Take the listing below and print exactly the lines starting at the line containing "- Clothing and" and ending at the line containing "### The Health", both ends included, and no others.

::: Exercise input :::

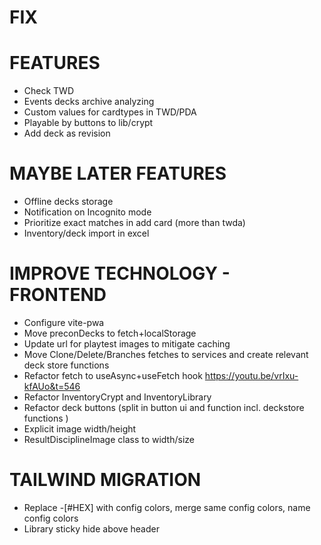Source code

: # FIX

# FEATURES
- Check TWD
- Events decks archive analyzing
- Custom values for cardtypes in TWD/PDA
- Playable by buttons to lib/crypt
- Add deck as revision

# MAYBE LATER FEATURES
- Offline decks storage
- Notification on Incognito mode
- Prioritize exact matches in add card (more than twda)
- Inventory/deck import in excel

# IMPROVE TECHNOLOGY - FRONTEND
- Configure vite-pwa
- Move preconDecks to fetch+localStorage
- Update url for playtest images to mitigate caching
- Move Clone/Delete/Branches fetches to services and create relevant deck store functions
- Refactor fetch to useAsync+useFetch hook https://youtu.be/vrIxu-kfAUo&t=546
- Refactor InventoryCrypt and InventoryLibrary
- Refactor deck buttons (split in button ui and function incl. deckstore functions )
- Explicit image width/height
- ResultDisciplineImage class to width/size

# TAILWIND MIGRATION
- Replace -[#HEX] with config colors, merge same config colors, name config colors
- Library sticky hide above header
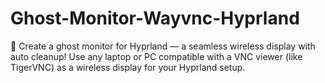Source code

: # Ghost-Monitor-Wayvnc-Hyprland
👻 Create a ghost monitor for Hyprland — a seamless wireless display with auto cleanup! Use any laptop or PC compatible with a VNC viewer (like TigerVNC) as a wireless display for your Hyprland setup.
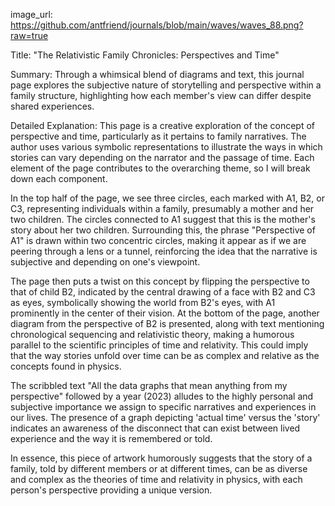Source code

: image_url: https://github.com/antfriend/journals/blob/main/waves/waves_88.png?raw=true

Title: "The Relativistic Family Chronicles: Perspectives and Time"

Summary: Through a whimsical blend of diagrams and text, this journal page explores the subjective nature of storytelling and perspective within a family structure, highlighting how each member's view can differ despite shared experiences.

Detailed Explanation:
This page is a creative exploration of the concept of perspective and time, particularly as it pertains to family narratives. The author uses various symbolic representations to illustrate the ways in which stories can vary depending on the narrator and the passage of time. Each element of the page contributes to the overarching theme, so I will break down each component.

In the top half of the page, we see three circles, each marked with A1, B2, or C3, representing individuals within a family, presumably a mother and her two children. The circles connected to A1 suggest that this is the mother's story about her two children. Surrounding this, the phrase "Perspective of A1" is drawn within two concentric circles, making it appear as if we are peering through a lens or a tunnel, reinforcing the idea that the narrative is subjective and depending on one's viewpoint.

The page then puts a twist on this concept by flipping the perspective to that of child B2, indicated by the central drawing of a face with B2 and C3 as eyes, symbolically showing the world from B2's eyes, with A1 prominently in the center of their vision. At the bottom of the page, another diagram from the perspective of B2 is presented, along with text mentioning chronological sequencing and relativistic theory, making a humorous parallel to the scientific principles of time and relativity. This could imply that the way stories unfold over time can be as complex and relative as the concepts found in physics.

The scribbled text "All the data graphs that mean anything from my perspective" followed by a year (2023) alludes to the highly personal and subjective importance we assign to specific narratives and experiences in our lives. The presence of a graph depicting 'actual time' versus the 'story' indicates an awareness of the disconnect that can exist between lived experience and the way it is remembered or told.

In essence, this piece of artwork humorously suggests that the story of a family, told by different members or at different times, can be as diverse and complex as the theories of time and relativity in physics, with each person's perspective providing a unique version.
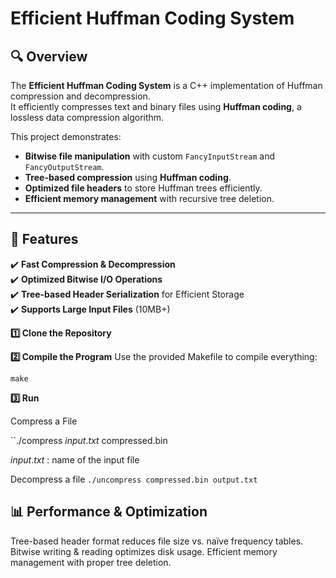 # Efficient Huffman Coding System 

## 🔍 Overview
The **Efficient Huffman Coding System** is a C++ implementation of Huffman compression and decompression.  
It efficiently compresses text and binary files using **Huffman coding**, a lossless data compression algorithm.

This project demonstrates:
- **Bitwise file manipulation** with custom `FancyInputStream` and `FancyOutputStream`.
- **Tree-based compression** using **Huffman coding**.
- **Optimized file headers** to store Huffman trees efficiently.
- **Efficient memory management** with recursive tree deletion.

---

## 🚀 Features
✔️ **Fast Compression & Decompression**  
✔️ **Optimized Bitwise I/O Operations**  
✔️ **Tree-based Header Serialization** for Efficient Storage  
✔️ **Supports Large Input Files** (10MB+)  

**1️⃣ Clone the Repository**

**2️⃣ Compile the Program**
Use the provided Makefile to compile everything: 

``make``

**3️⃣ Run**

Compress a File

``./compress $input.txt$ compressed.bin

$input.txt$ : name of the input file

Decompress a file
`./uncompress compressed.bin output.txt`

## 📊 Performance & Optimization
Tree-based header format reduces file size vs. naïve frequency tables.
Bitwise writing & reading optimizes disk usage.
Efficient memory management with proper tree deletion.
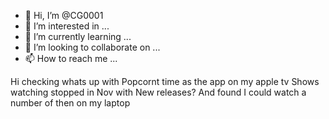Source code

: - 👋 Hi, I’m @CG0001
- 👀 I’m interested in ...
- 🌱 I’m currently learning ...
- 💞️ I’m looking to collaborate on ...
- 📫 How to reach me ...

<!---
CG0001/CG0001 is a ✨ special ✨ repository because its `README.md` (this file) appears on your GitHub profile.
You can click the Preview link to take a look at your changes.
--->Hi checking whats up with Popcornt time as the app on my apple tv Shows watching stopped in Nov with New releases? And found I could watch a number of then on my laptop 

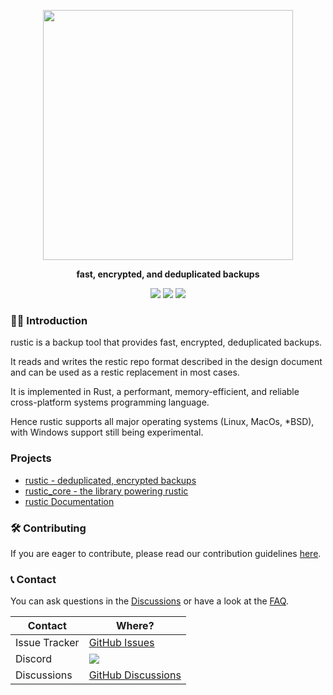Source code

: <p align="center">
<img src="https://media.githubusercontent.com/media/rustic-rs/docs/main/assets/readme_header.png" height="400" />
</p>
<p align="center">
<b>fast, encrypted, and deduplicated backups</b>
</p>

<p align="center">
<a href="https://crates.io/crates/rustic-rs"><img src="https://img.shields.io/crates/v/rustic-rs.svg" /></a>
<a href="https://raw.githubusercontent.com/rustic-rs/rustic/main/"><img src="https://img.shields.io/badge/license-Apache2.0/MIT-blue.svg" /></a>
<a href="https://crates.io/crates/rustic-rs"><img src="https://img.shields.io/crates/d/rustic-rs.svg" /></a>
<p>

### 🙋‍♀️ Introduction

rustic is a backup tool that provides fast, encrypted, deduplicated backups.

It reads and writes the restic repo format described in the design document and can be used as a restic replacement in most cases.

It is implemented in Rust, a performant, memory-efficient, and reliable cross-platform systems programming language.

Hence rustic supports all major operating systems (Linux, MacOs, *BSD), with Windows support still being experimental.

### Projects

- [rustic - deduplicated, encrypted backups](https://github.com/rustic-rs/rustic/)
- [rustic_core - the library powering rustic](https://github.com/rustic-rs/rustic/tree/main/crates/rustic_core)
- [rustic Documentation](https://rustic.cli.rs/docs)

### 🛠️ Contributing

If you are eager to contribute, please read our contribution guidelines [here](https://rustic.cli.rs/docs/contributing-to-rustic.html).

### 📞 Contact

You can ask questions in the [Discussions](https://github.com/rustic-rs/rustic/discussions) or have a look at the
[FAQ](https://rustic.cli.rs/docs/FAQ.html).

| Contact       | Where?                                                                                                   |
| ------------- | -------------------------------------------------------------------------------------------------------- |
| Issue Tracker | [GitHub Issues](https://github.com/rustic-rs/rustic/issues)                                              |
| Discord       | [![](https://dcbadge.vercel.app/api/server/WRUWENZnzQ?style=flat-square)](https://discord.gg/WRUWENZnzQ) |
| Discussions   | [GitHub Discussions](https://github.com/rustic-rs/rustic/discussions)
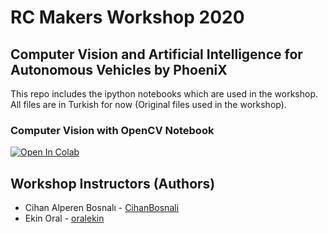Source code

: # RC Makers Workshop 2020
## Computer Vision and Artificial Intelligence for Autonomous Vehicles by PhoeniX

This repo includes the ipython notebooks which are used in the workshop. All files are in Turkish for now (Original files used in the workshop).

### Computer Vision with OpenCV Notebook
[![Open In Colab](https://colab.research.google.com/assets/colab-badge.svg)](https://colab.research.google.com/drive/14enRpYztE3ZvPZ7_jg1nN3xx_dMsChLQ)


## Workshop Instructors (Authors)
* Cihan Alperen Bosnalı - [CihanBosnali](https://github.com/CihanBosnali)
* Ekin Oral - [oralekin](https://github.com/oralekin)
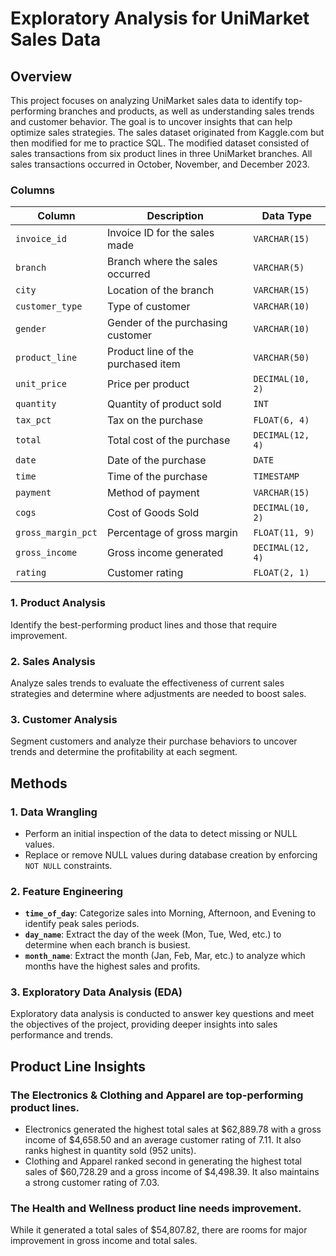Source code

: # Exploratory Analysis for UniMarket Sales Data

## Overview
This project focuses on analyzing UniMarket sales data to identify top-performing branches and products, as well as understanding sales trends and customer behavior. The goal is to uncover insights that can help optimize sales strategies. The sales dataset originated from Kaggle.com but then modified for me to practice SQL. The modified dataset consisted of sales transactions from six product lines in three UniMarket branches. All sales transactions occurred in October, November, and December 2023.

### Columns

| Column                   | Description                                     | Data Type        |
|--------------------------|-------------------------------------------------|------------------|
| `invoice_id`              | Invoice ID for the sales made                   | `VARCHAR(15)`    |
| `branch`                  | Branch where the sales occurred                 | `VARCHAR(5)`     |
| `city`                    | Location of the branch                          | `VARCHAR(15)`    |
| `customer_type`           | Type of customer                                | `VARCHAR(10)`    |
| `gender`                  | Gender of the purchasing customer               | `VARCHAR(10)`    |
| `product_line`            | Product line of the purchased item              | `VARCHAR(50)`   |
| `unit_price`              | Price per product                               | `DECIMAL(10, 2)` |
| `quantity`                | Quantity of product sold                        | `INT`            |
| `tax_pct`                 | Tax on the purchase                             | `FLOAT(6, 4)`    |
| `total`                   | Total cost of the purchase                      | `DECIMAL(12, 4)` |
| `date`                    | Date of the purchase                            | `DATE`           |
| `time`                    | Time of the purchase                            | `TIMESTAMP`      |
| `payment`                 | Method of payment                               | `VARCHAR(15)`    |
| `cogs`                    | Cost of Goods Sold                              | `DECIMAL(10, 2)` |
| `gross_margin_pct`        | Percentage of gross margin                      | `FLOAT(11, 9)`   |
| `gross_income`            | Gross income generated                          | `DECIMAL(12, 4)` |
| `rating`                  | Customer rating                                 | `FLOAT(2, 1)`    |

### 1. Product Analysis
Identify the best-performing product lines and those that require improvement.

### 2. Sales Analysis
Analyze sales trends to evaluate the effectiveness of current sales strategies and determine where adjustments are needed to boost sales.

### 3. Customer Analysis
Segment customers and analyze their purchase behaviors to uncover trends and determine the profitability at each segment.

## Methods

### 1. Data Wrangling
- Perform an initial inspection of the data to detect missing or NULL values.
- Replace or remove NULL values during database creation by enforcing `NOT NULL` constraints.

### 2. Feature Engineering
- **`time_of_day`**: Categorize sales into Morning, Afternoon, and Evening to identify peak sales periods.
- **`day_name`**: Extract the day of the week (Mon, Tue, Wed, etc.) to determine when each branch is busiest.
- **`month_name`**: Extract the month (Jan, Feb, Mar, etc.) to analyze which months have the highest sales and profits.

### 3. Exploratory Data Analysis (EDA)
Exploratory data analysis is conducted to answer key questions and meet the objectives of the project, providing deeper insights into sales performance and trends.

## Product Line Insights
### The Electronics & Clothing and Apparel are top-performing product lines. 
- Electronics generated the highest total sales at $62,889.78 with a gross income of $4,658.50 and an average customer rating of 7.11. It also ranks highest in quantity sold (952 units).
- Clothing and Apparel ranked second in generating the highest total sales of $60,728.29 and a gross income of $4,498.39. It also maintains a strong customer rating of 7.03.
### The Health and Wellness product line needs improvement.
While it generated a total sales of $54,807.82, there are rooms for major improvement in gross income and total sales. 
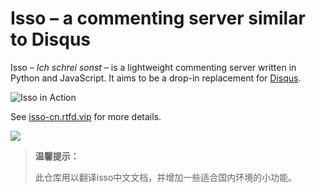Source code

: Isso – a commenting server similar to Disqus
============================================

Isso – *Ich schrei sonst* – is a lightweight commenting server written in
Python and JavaScript. It aims to be a drop-in replacement for
[Disqus](http://disqus.com).

![Isso in Action](http://posativ.org/~tmp/isso-sample.png)

See [isso-cn.rtfd.vip](https://isso-cn.rtfd.vip) for more details.

![](https://open.saintic.com/rtfd/badge/isso-cn)

> **温馨提示：**
>
> 此仓库用以翻译isso中文文档，并增加一些适合国内环境的小功能。
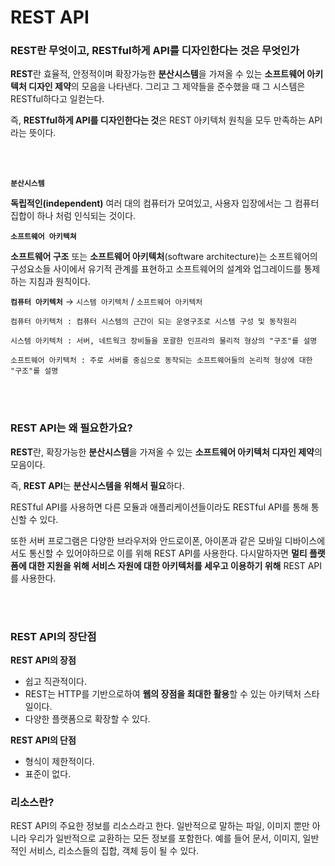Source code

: # REST API

### REST란 무엇이고, RESTful하게 API를 디자인한다는 것은 무엇인가

**REST**란 효율적, 안정적이며 확장가능한 **분산시스템**을 가져올 수 있는 **소프트웨어 아키텍처 디자인 제약**의 모음을 나타낸다. 그리고 그 제약들을 준수했을 때 그 시스템은 RESTful하다고 일컫는다.

즉, **RESTful하게 API를 디자인한다는 것**은 REST 아키텍처 원칙을 모두 만족하는 API라는 뜻이다.

<br/>
<br/>
<aside> 

**`분산시스템`**

**독립적인(independent)** 여러 대의 컴퓨터가 모여있고, 사용자 입장에서는 그 컴퓨터 집합이 하나 처럼 인식되는 것이다.


**`소프트웨어 아키텍쳐`**

**소프트웨어 구조** 또는 **소프트웨어 아키텍처**(software architecture)는 소프트웨어의 구성요소들 사이에서 유기적 관계를 표현하고 소프트웨어의 설계와 업그레이드를 통제하는 지침과 원칙이다. 



**`컴퓨터 아키텍처`** → `시스템 아키텍처` / `소프트웨어 아키텍처`

    컴퓨터 아키텍처 : 컴퓨터 시스템의 근간이 되는 운영구조로 시스템 구성 및 동작원리

    시스템 아키텍처 : 서버, 네트웍크 장비들을 포괄한 인프라의 물리적 형상의 "구조"를 설명

    소프트웨어 아키텍처 : 주로 서버를 중심으로 동작되는 소프트웨어들의 논리적 형상에 대한 "구조"를 설명

</aside>

<br/>
<br/>

### REST API는 왜 필요한가요? 

**REST**란, 확장가능한 **분산시스템**을 가져올 수 있는 **소프트웨어 아키텍처 디자인 제약**의 모음이다.
<br/>

즉, **REST API**는 **분산시스템을 위해서 필요**하다. 

RESTful API를 사용하면 다른 모듈과 애플리케이션들이라도 RESTful API를 통해 통신할 수 있다.

또한 서버 프로그램은 다양한 브라우저와 안드로이폰, 아이폰과 같은 모바일 디바이스에서도 통신할 수 있어야하므로 이를 위해 REST API를 사용한다. 다시말하자면 **멀티 플랫폼에 대한 지원을 위해 서비스 자원에 대한 아키텍처를 세우고 이용하기 위해** REST API를 사용한다.

<br/>
<br/>

### REST API의 장단점

**REST API의 장점**

- 쉽고 직관적이다.
- REST는 HTTP를 기반으로하여 **웹의 장점을 최대한 활용**할 수 있는 아키텍처 스타일이다.
- 다양한 플랫폼으로 확장할 수 있다.

**REST API의 단점**

- 형식이 제한적이다.
- 표준이 없다.


### 리소스란?

REST API의 주요한 정보를 리소스라고 한다. 일반적으로 말하는 파일, 이미지 뿐만 아니라 우리가 일반적으로 교환하는 모든 정보를 포함한다. 예를 들어 문서, 이미지, 일반적인 서비스, 리소스들의 집합, 객체 등이 될 수 있다.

:::

_Solution to this exercise_.
- Clothing and Apparel ranked second in generating the highest total sales of $60,728.29 and a gross income of $4,498.39. It also maintains a strong customer rating of 7.03.
### The Health and Wellness product line needs improvement.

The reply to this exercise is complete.